* **Exercise prompt**
Among the entries below, find all lines that include "query" and copy them.

··· Record set ···

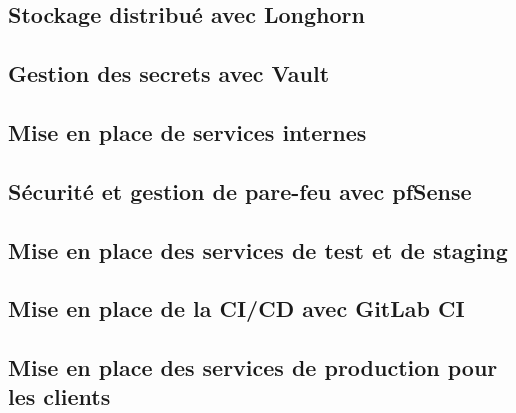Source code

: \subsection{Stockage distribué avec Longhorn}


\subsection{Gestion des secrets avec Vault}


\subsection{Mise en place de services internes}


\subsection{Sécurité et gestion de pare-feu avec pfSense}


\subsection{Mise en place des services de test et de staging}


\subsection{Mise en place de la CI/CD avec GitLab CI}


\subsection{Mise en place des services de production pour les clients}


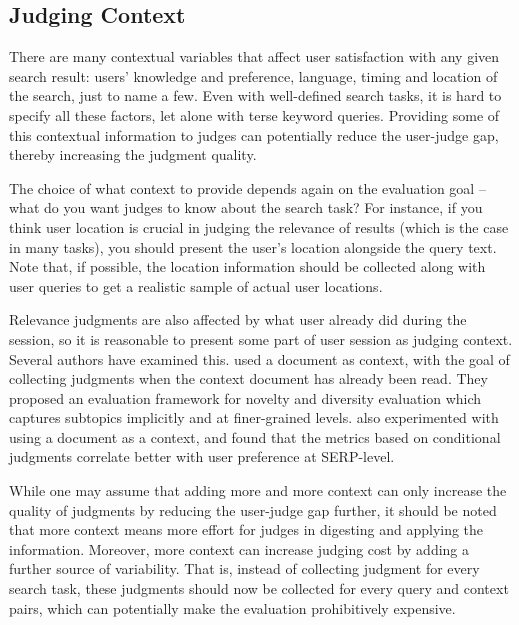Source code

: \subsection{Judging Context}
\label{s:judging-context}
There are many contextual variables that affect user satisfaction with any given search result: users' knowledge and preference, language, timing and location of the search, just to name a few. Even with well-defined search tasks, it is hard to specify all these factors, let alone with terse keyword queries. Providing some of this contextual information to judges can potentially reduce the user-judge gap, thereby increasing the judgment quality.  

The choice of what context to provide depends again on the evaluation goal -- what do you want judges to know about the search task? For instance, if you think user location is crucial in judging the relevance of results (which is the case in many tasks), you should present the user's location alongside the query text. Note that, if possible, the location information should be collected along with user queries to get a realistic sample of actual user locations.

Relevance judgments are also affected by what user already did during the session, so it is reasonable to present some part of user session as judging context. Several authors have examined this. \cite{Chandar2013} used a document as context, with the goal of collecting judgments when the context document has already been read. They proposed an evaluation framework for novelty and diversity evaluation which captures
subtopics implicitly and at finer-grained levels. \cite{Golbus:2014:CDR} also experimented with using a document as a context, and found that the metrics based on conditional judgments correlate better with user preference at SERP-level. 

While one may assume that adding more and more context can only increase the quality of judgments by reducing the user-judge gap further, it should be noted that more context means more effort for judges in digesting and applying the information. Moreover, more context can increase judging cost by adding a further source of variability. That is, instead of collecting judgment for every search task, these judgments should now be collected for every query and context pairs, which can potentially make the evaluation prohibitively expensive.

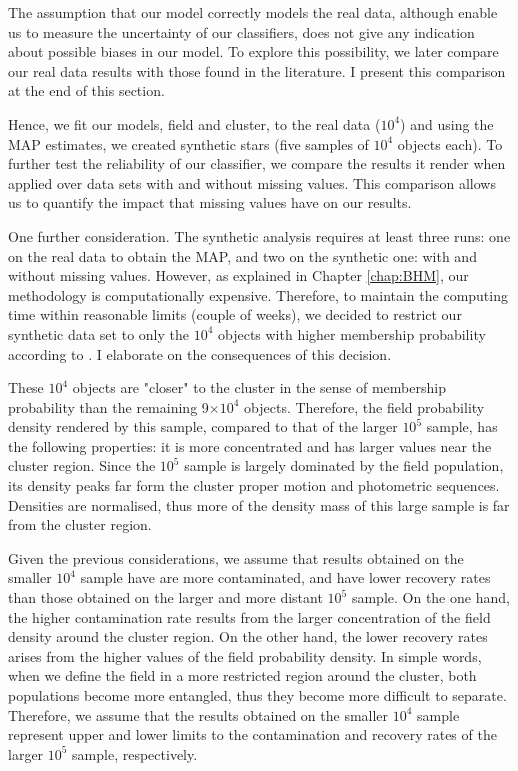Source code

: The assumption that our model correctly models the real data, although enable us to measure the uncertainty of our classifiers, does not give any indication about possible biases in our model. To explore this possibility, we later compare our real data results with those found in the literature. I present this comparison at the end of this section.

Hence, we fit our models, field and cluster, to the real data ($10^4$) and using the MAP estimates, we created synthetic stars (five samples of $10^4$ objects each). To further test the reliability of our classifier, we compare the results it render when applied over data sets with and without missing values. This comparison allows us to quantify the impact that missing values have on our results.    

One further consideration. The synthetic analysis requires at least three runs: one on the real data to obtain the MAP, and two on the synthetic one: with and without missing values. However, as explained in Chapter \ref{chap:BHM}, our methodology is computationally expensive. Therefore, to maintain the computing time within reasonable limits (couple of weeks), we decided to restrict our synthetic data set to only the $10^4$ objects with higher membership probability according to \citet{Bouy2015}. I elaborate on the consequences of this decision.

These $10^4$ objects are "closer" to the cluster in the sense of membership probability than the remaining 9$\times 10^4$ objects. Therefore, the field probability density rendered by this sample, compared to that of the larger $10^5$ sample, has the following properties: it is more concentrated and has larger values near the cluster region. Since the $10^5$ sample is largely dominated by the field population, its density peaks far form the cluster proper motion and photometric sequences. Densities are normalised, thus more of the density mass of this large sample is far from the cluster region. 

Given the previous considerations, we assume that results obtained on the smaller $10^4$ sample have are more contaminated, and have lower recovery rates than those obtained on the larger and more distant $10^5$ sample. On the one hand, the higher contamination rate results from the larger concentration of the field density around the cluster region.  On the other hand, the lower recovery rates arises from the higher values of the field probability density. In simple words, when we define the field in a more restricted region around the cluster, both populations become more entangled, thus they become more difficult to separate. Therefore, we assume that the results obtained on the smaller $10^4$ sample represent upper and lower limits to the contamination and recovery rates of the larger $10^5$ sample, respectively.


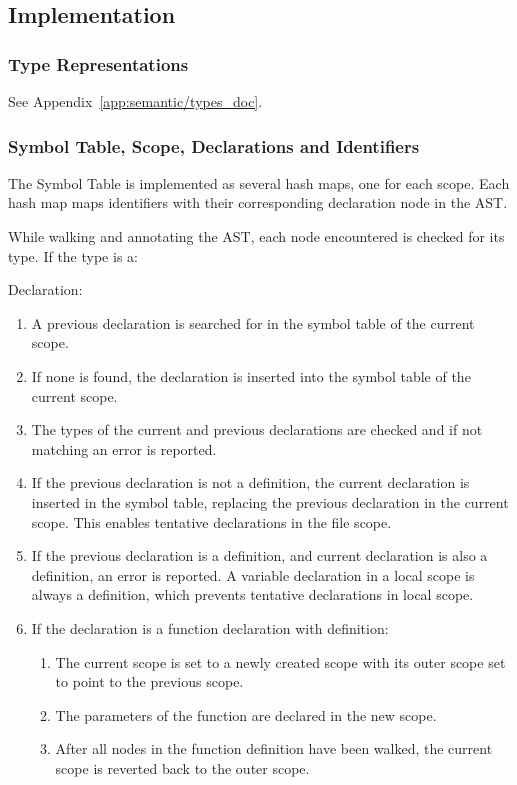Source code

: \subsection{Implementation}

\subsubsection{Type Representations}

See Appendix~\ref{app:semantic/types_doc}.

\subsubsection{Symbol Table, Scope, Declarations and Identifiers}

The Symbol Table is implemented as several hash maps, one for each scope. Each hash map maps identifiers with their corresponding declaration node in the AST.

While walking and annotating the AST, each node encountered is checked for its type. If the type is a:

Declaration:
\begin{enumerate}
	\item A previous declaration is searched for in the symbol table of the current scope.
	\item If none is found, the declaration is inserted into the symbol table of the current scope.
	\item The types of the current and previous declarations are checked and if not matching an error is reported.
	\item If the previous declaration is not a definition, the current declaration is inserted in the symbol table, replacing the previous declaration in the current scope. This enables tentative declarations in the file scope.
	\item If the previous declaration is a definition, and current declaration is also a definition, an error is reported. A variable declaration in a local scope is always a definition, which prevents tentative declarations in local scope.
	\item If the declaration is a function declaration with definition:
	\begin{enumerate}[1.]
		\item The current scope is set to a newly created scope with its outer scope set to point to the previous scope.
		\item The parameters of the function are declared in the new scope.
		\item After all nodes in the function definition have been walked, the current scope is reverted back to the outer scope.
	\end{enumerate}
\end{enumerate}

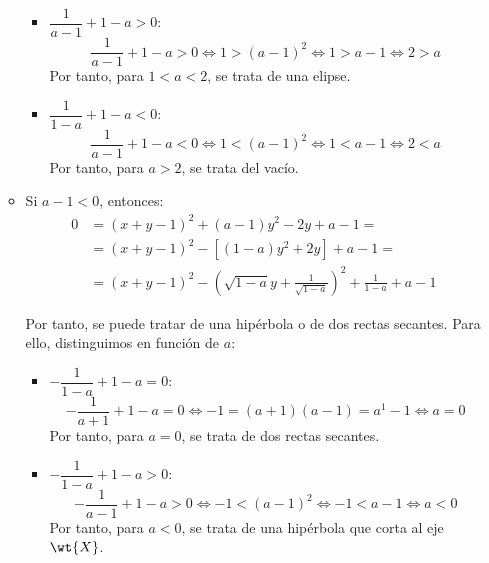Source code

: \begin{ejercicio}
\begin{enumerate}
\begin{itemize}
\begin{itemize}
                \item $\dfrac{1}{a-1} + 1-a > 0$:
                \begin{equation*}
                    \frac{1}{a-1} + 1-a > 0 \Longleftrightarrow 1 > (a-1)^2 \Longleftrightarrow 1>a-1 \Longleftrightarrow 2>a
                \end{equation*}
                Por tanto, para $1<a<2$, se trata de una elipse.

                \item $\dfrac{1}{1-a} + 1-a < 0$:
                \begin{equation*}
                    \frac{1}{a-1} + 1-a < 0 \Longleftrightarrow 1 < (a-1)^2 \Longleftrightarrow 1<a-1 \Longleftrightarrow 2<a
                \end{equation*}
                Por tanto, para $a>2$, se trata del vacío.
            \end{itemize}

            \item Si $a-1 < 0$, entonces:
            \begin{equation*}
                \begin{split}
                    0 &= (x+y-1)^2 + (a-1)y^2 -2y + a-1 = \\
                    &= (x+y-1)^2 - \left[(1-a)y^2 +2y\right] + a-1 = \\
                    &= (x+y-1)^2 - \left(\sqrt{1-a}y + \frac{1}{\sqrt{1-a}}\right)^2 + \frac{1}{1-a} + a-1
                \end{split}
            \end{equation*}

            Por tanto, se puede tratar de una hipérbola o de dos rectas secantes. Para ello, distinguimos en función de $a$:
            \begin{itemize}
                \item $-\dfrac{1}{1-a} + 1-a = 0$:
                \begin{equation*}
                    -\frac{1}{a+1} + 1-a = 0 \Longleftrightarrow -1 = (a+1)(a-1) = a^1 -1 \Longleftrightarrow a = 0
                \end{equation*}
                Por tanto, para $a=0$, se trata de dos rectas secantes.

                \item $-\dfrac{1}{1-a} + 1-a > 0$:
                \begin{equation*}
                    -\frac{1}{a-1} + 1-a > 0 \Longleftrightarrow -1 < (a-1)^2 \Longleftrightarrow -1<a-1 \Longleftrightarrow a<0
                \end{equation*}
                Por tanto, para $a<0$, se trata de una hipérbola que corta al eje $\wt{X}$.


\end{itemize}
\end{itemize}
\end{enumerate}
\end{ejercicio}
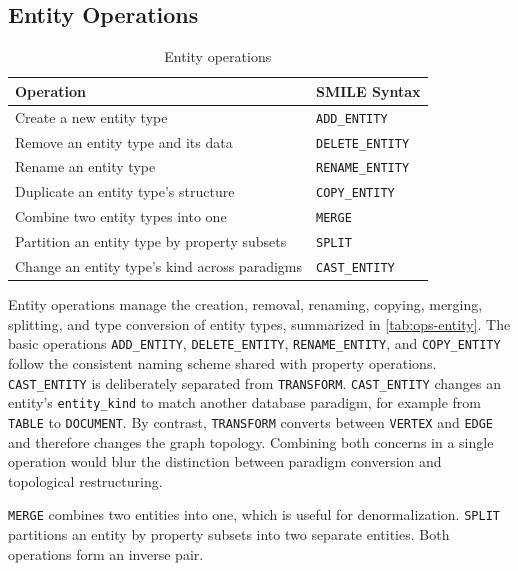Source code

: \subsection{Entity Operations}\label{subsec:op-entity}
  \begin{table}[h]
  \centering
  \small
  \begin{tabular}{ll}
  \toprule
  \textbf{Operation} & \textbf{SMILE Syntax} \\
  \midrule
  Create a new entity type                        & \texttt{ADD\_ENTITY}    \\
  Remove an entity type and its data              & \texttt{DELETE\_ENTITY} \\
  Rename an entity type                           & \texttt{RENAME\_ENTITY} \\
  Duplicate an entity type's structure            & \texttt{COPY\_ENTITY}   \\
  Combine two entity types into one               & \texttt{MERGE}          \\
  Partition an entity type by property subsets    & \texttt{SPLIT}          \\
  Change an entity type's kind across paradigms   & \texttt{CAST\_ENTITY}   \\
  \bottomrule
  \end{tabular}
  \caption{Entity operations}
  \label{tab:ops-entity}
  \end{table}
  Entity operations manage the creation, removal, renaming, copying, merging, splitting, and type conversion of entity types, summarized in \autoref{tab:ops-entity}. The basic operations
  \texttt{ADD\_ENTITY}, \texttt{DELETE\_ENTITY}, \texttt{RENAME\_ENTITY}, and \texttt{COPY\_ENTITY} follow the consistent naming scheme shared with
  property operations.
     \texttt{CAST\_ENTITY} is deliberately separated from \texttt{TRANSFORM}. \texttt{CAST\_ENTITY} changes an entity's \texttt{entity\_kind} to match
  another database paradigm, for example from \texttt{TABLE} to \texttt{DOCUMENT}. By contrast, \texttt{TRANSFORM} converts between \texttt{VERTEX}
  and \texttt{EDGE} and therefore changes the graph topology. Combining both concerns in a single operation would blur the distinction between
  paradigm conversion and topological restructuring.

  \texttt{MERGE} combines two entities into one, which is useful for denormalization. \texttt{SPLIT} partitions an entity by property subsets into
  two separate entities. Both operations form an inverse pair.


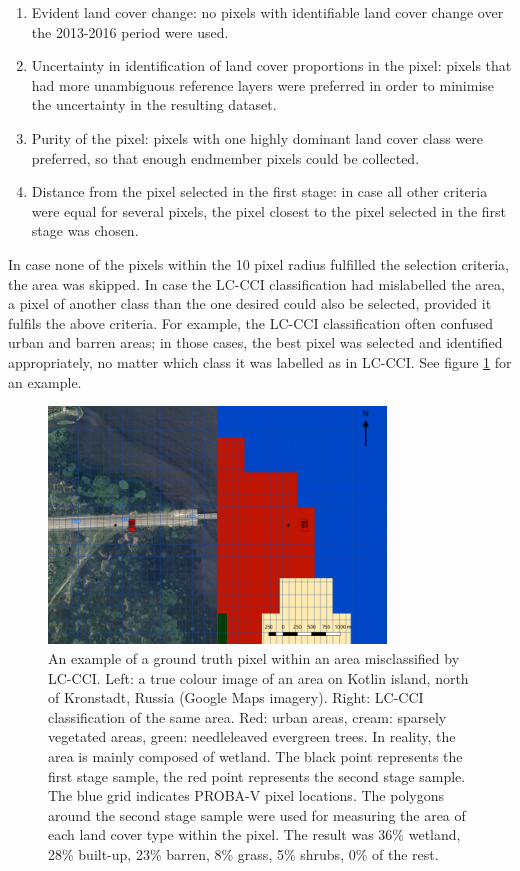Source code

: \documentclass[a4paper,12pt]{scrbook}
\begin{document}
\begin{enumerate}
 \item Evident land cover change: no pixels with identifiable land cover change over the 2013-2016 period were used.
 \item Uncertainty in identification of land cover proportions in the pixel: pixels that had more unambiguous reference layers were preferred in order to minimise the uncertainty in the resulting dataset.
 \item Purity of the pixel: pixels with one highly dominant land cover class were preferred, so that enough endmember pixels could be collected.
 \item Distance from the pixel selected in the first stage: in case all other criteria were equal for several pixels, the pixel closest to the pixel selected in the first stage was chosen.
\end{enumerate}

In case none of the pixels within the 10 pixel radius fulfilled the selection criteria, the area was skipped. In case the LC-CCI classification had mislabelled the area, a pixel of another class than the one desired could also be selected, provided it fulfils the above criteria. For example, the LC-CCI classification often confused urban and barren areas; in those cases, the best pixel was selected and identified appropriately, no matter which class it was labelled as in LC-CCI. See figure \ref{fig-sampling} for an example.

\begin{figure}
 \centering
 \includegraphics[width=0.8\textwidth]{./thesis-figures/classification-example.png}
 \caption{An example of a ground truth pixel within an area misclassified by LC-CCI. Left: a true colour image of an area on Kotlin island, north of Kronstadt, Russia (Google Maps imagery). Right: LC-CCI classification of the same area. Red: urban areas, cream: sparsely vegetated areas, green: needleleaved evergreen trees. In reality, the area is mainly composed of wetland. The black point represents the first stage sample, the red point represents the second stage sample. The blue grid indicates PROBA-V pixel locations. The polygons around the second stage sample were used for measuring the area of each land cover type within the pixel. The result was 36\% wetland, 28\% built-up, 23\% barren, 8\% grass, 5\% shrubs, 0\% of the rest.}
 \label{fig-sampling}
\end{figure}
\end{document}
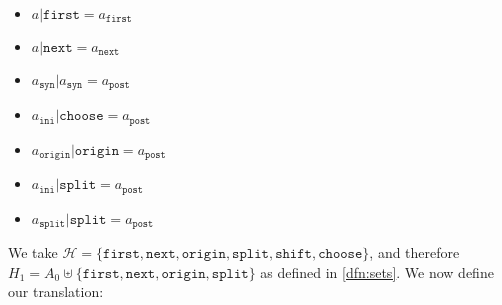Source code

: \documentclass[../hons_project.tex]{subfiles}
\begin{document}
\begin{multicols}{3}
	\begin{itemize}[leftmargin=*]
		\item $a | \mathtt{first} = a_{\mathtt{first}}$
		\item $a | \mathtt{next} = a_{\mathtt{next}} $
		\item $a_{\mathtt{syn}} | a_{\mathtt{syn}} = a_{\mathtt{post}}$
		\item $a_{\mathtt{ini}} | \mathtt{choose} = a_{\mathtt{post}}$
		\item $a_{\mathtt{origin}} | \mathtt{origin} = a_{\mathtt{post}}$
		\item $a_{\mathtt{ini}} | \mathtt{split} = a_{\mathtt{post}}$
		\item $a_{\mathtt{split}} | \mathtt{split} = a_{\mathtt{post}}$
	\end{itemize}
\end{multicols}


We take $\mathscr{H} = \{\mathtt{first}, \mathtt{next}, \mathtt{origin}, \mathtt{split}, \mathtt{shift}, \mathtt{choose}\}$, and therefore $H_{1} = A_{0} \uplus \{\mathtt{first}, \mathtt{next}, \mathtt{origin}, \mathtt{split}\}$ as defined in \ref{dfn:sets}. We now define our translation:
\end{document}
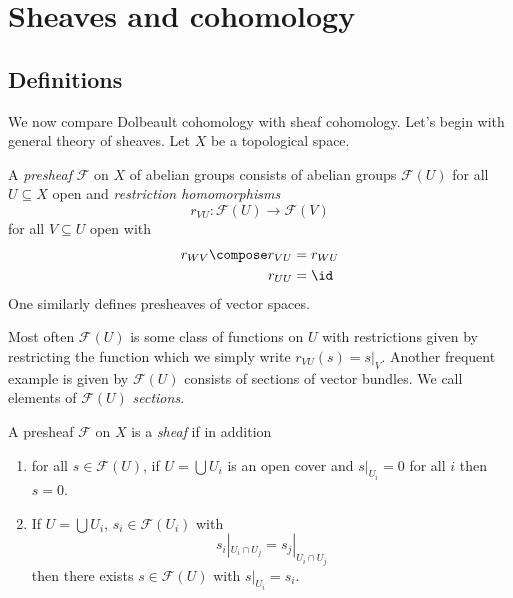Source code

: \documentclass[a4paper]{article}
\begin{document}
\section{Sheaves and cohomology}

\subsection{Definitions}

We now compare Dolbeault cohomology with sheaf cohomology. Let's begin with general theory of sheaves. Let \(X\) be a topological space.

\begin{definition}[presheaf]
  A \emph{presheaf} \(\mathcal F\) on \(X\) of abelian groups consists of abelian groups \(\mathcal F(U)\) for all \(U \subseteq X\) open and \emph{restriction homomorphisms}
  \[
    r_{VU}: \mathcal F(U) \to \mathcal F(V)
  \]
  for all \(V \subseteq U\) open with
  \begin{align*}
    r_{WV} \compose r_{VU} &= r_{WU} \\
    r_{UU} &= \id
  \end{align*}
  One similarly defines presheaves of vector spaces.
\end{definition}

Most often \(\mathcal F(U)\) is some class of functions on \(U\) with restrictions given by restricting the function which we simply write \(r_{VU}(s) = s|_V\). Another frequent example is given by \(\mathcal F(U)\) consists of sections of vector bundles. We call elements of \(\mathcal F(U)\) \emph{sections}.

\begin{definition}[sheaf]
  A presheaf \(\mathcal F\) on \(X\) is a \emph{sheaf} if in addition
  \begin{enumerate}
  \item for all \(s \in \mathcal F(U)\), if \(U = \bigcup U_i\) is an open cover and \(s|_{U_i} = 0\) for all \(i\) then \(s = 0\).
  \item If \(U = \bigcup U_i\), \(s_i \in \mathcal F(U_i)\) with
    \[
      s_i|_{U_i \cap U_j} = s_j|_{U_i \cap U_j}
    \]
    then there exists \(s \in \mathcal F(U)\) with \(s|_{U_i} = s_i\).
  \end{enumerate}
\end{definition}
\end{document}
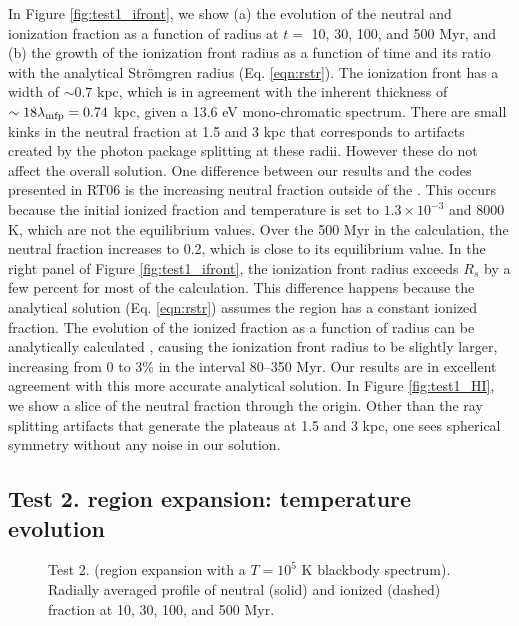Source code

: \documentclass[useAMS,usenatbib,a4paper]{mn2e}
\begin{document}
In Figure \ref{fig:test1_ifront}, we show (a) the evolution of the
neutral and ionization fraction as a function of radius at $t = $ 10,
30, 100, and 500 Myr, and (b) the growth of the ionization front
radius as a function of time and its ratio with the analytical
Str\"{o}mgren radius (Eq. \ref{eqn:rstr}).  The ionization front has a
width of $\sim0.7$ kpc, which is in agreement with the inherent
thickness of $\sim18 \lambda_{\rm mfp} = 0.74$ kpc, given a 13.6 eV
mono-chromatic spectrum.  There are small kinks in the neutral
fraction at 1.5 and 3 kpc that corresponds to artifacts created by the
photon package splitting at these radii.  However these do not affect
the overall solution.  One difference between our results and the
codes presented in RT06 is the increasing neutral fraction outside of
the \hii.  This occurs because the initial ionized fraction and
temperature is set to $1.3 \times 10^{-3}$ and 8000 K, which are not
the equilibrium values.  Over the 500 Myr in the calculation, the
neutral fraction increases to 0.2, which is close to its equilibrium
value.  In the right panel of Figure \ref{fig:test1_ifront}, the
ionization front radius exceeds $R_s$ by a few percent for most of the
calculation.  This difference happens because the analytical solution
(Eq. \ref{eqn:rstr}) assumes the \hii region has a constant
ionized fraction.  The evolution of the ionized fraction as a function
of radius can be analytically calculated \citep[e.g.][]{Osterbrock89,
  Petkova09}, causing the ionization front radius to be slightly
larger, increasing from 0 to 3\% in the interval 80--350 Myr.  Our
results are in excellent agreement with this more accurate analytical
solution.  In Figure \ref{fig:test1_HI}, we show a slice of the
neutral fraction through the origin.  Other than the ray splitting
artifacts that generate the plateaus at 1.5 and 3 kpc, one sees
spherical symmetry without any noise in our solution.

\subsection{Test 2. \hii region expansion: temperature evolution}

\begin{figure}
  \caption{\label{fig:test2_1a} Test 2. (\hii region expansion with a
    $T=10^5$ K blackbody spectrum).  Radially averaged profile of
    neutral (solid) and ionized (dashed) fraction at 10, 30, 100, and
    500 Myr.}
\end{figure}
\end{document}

···

* **Answer box**
The choice of what context to provide depends again on the evaluation goal -- what do you want judges to know about the search task? For instance, if you think user location is crucial in judging the relevance of results (which is the case in many tasks), you should present the user's location alongside the query text. Note that, if possible, the location information should be collected along with user queries to get a realistic sample of actual user locations.
While one may assume that adding more and more context can only increase the quality of judgments by reducing the user-judge gap further, it should be noted that more context means more effort for judges in digesting and applying the information. Moreover, more context can increase judging cost by adding a further source of variability. That is, instead of collecting judgment for every search task, these judgments should now be collected for every query and context pairs, which can potentially make the evaluation prohibitively expensive.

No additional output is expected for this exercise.